If the execution of a construct with a certain limit does not return an error (for exhausting the limit or other reason), neither does the execution of the same construct with a larger limit (and with the same computation state and function environment of course), and in addition it returns the same non-error outcome. This is a form of monotonicity, which maps the numeric order of limit to a (non-explicated) ordering of error vs. non-error outcomes.
This is proved by induction, but since there are two limits involved, the induction schema of the execution functions does not work here. We need one that involves two limits, tested and decremented ``in parallel'', in the same way as the execution functions do for one limit. Since some of the recursive calls of the execution functions take as arguments results of previous recursive calls, the induction schema with two limits needs to return the same results as the execution functions. So we define the mutually recursive clique exec-2limits to be exactly like the mutually recursive clique exec but with two limits, handled in parallel, instead of one.

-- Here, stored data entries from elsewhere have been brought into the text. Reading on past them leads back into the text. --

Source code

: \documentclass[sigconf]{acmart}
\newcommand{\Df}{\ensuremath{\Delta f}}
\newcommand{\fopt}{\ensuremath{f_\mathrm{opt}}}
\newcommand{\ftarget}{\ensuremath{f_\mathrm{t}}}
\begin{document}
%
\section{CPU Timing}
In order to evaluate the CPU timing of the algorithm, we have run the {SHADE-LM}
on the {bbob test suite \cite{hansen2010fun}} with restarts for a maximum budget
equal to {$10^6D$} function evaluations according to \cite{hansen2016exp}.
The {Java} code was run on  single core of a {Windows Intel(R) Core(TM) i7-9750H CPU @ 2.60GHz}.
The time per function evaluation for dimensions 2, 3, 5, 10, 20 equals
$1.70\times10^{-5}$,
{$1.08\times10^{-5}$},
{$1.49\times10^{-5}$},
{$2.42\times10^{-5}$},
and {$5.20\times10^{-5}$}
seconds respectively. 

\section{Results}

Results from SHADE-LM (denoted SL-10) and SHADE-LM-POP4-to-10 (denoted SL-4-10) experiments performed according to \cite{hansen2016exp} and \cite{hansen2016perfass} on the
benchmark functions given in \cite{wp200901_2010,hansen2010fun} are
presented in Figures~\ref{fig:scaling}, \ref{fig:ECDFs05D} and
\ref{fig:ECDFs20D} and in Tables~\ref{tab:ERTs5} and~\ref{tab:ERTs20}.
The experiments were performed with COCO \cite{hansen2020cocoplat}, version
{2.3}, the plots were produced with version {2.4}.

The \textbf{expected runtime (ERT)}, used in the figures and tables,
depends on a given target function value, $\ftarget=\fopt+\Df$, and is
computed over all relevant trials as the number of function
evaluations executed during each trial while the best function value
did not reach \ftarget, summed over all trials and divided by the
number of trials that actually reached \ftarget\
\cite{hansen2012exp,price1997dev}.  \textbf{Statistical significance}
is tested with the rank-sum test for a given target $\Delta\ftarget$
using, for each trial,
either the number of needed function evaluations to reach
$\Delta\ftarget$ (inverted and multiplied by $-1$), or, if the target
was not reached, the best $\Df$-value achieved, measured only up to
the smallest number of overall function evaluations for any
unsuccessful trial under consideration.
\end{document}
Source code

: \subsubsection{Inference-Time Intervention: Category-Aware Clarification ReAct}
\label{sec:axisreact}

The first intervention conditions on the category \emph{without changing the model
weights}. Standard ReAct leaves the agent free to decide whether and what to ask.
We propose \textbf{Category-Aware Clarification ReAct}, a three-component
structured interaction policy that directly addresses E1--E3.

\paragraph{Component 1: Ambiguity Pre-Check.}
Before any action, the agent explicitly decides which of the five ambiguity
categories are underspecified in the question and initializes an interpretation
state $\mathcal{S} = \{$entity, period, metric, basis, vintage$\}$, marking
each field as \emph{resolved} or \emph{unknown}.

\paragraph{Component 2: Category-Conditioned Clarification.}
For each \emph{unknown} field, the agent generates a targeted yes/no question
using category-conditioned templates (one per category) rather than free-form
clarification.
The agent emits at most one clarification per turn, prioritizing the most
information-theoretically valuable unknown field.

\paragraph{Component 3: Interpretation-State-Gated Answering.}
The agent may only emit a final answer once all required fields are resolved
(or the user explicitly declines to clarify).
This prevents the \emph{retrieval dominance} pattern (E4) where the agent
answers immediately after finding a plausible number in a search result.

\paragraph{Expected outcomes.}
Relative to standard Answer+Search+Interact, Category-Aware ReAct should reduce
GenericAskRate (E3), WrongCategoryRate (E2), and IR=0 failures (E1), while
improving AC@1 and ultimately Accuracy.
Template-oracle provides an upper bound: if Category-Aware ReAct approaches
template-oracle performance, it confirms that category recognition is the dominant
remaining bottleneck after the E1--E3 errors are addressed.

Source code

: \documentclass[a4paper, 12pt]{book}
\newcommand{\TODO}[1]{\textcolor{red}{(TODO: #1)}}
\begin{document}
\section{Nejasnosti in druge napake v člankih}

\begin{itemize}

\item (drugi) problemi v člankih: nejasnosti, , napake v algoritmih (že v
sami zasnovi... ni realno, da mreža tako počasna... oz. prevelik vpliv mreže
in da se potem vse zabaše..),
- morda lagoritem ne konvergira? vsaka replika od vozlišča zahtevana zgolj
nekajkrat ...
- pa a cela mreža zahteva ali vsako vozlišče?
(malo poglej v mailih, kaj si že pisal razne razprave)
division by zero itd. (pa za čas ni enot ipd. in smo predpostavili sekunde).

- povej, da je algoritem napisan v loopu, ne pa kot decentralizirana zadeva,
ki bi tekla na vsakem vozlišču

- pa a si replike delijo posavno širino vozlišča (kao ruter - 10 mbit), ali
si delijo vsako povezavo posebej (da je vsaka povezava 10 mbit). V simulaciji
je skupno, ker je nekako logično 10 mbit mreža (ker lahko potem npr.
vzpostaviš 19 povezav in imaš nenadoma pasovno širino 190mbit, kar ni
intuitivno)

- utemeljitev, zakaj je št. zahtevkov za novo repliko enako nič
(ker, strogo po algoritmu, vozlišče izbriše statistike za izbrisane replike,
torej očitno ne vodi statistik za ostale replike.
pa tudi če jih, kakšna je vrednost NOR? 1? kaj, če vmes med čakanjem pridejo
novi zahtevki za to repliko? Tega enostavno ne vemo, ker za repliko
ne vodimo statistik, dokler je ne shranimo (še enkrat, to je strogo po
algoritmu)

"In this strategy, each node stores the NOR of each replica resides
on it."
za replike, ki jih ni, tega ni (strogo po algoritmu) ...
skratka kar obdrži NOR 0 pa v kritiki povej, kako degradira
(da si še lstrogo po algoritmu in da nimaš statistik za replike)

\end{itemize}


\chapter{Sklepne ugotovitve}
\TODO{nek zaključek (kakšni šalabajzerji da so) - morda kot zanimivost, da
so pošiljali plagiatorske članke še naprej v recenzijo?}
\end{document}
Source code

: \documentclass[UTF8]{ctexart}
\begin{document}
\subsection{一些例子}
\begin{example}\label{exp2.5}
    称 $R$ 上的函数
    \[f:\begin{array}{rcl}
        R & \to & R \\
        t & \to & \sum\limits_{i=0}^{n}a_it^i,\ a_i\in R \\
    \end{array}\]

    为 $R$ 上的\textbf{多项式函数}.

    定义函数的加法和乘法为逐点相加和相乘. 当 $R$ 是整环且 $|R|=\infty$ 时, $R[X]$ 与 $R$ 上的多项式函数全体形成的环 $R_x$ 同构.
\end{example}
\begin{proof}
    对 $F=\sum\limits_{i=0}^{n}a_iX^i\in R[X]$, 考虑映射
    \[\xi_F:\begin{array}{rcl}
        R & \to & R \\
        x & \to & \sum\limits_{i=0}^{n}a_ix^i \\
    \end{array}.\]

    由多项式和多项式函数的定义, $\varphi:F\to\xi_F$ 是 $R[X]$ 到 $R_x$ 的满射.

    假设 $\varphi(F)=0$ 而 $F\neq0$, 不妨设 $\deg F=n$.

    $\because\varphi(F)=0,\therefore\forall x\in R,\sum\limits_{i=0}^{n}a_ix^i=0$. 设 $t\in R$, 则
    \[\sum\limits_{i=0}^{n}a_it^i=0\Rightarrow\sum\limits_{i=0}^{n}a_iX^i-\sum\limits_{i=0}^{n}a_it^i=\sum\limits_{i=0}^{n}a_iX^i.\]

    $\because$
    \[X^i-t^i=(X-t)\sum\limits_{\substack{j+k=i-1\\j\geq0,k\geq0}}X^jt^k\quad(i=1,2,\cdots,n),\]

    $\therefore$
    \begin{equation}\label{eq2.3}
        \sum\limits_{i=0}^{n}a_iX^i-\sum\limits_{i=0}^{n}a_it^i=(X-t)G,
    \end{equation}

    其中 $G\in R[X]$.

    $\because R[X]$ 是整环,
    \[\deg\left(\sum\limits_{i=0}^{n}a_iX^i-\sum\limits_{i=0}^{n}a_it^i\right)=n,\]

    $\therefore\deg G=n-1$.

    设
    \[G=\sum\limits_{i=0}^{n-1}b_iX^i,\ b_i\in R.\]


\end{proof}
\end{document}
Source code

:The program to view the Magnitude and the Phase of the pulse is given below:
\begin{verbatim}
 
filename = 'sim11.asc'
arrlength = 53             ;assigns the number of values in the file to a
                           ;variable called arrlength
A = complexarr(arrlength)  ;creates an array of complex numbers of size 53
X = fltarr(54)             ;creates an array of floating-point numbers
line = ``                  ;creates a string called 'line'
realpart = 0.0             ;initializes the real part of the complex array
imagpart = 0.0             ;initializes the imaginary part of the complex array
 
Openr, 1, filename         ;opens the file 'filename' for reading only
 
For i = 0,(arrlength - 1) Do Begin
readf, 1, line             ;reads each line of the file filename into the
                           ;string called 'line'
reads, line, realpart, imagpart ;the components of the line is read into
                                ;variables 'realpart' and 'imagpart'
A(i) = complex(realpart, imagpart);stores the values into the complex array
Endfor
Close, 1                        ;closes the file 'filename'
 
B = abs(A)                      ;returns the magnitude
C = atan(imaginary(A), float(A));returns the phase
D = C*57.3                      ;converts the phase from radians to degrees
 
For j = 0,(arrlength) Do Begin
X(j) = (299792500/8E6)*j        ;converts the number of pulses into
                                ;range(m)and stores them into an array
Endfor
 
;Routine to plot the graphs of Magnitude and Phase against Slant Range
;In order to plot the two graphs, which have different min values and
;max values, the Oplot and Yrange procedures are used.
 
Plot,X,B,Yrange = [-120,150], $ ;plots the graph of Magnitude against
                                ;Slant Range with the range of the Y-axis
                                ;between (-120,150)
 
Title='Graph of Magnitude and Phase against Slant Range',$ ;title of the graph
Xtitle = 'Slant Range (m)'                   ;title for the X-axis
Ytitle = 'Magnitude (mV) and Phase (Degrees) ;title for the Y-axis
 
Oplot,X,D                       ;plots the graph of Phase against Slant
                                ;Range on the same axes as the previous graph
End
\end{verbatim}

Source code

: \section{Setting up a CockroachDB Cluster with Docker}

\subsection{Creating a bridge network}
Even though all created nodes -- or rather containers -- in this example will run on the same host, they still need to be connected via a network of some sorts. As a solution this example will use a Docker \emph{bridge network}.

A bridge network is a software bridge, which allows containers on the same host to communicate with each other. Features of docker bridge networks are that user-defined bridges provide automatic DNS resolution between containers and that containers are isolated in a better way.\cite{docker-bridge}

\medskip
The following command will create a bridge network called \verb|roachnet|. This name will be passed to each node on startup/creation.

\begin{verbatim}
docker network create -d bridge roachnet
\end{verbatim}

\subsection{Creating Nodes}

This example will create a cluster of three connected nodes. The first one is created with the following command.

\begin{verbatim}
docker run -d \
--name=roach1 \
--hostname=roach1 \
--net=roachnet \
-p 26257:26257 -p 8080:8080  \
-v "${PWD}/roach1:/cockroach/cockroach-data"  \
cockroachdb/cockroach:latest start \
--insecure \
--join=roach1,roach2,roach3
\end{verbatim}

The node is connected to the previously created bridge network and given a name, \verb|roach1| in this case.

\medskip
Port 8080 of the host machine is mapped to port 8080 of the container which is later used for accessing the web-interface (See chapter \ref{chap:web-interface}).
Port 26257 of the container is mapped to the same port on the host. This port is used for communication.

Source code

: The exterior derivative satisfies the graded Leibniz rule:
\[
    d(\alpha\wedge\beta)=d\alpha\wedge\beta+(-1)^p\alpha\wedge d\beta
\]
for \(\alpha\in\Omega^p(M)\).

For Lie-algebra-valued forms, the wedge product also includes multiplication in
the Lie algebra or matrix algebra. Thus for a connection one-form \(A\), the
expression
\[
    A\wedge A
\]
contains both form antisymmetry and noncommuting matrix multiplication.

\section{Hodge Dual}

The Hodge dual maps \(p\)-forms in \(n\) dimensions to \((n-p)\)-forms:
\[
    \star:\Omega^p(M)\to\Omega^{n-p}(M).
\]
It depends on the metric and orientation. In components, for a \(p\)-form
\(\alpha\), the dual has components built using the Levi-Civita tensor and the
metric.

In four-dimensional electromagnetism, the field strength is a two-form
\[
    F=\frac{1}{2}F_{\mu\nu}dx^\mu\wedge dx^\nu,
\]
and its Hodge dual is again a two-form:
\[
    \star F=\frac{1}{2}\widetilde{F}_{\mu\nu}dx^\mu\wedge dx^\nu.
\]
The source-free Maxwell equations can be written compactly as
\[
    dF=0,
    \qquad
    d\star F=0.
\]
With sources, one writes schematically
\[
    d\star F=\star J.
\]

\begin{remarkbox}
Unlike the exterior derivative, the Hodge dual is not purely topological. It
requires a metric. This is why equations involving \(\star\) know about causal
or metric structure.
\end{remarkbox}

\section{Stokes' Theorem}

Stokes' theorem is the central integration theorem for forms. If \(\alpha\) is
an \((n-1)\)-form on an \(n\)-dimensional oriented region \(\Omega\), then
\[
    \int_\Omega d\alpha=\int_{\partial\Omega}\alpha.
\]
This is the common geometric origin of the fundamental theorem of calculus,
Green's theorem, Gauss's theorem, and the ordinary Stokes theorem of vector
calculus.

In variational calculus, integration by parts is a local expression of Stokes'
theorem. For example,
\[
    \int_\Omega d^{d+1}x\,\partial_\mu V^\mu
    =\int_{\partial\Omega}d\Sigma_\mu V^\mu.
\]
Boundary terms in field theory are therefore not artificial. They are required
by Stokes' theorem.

Using the induction scheme defined by exec-2limits, we prove our desired theorems. But first, we need to prove that the execution functions with two limits return the same results as the normal execution functions, when one limits is the same as or larger than the other. This is because, in the proofs of our desired theorems, calls of the exec-2limits functions show up in subgoals, and thus we need to rewrite them away, to calls of the regular execution functions.